• _Work instructions_
Go through the listing below and output exactly the line with "- X must be able to go first.", the line with "- See results section for visual.", and each line between; omit the rest.
::: Study material :::
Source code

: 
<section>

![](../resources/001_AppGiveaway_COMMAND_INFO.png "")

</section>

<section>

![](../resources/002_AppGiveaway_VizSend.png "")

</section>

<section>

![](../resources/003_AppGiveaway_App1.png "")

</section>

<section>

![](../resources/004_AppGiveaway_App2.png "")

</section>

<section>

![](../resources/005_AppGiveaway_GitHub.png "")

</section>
:::
::: Study material :::
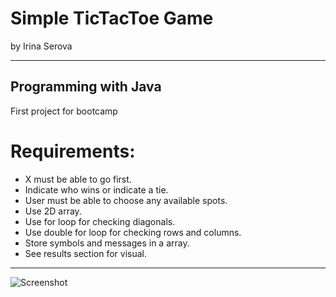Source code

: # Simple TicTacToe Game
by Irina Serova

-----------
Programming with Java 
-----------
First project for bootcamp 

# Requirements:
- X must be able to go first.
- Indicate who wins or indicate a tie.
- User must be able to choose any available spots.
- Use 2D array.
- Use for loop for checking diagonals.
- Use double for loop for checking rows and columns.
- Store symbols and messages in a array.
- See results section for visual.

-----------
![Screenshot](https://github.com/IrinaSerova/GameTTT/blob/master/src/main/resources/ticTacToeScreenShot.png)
:::
• _Output of the task_
- X must be able to go first.
- Indicate who wins or indicate a tie.
- User must be able to choose any available spots.
- Use 2D array.
- Use for loop for checking diagonals.
- Use double for loop for checking rows and columns.
- Store symbols and messages in a array.
- See results section for visual.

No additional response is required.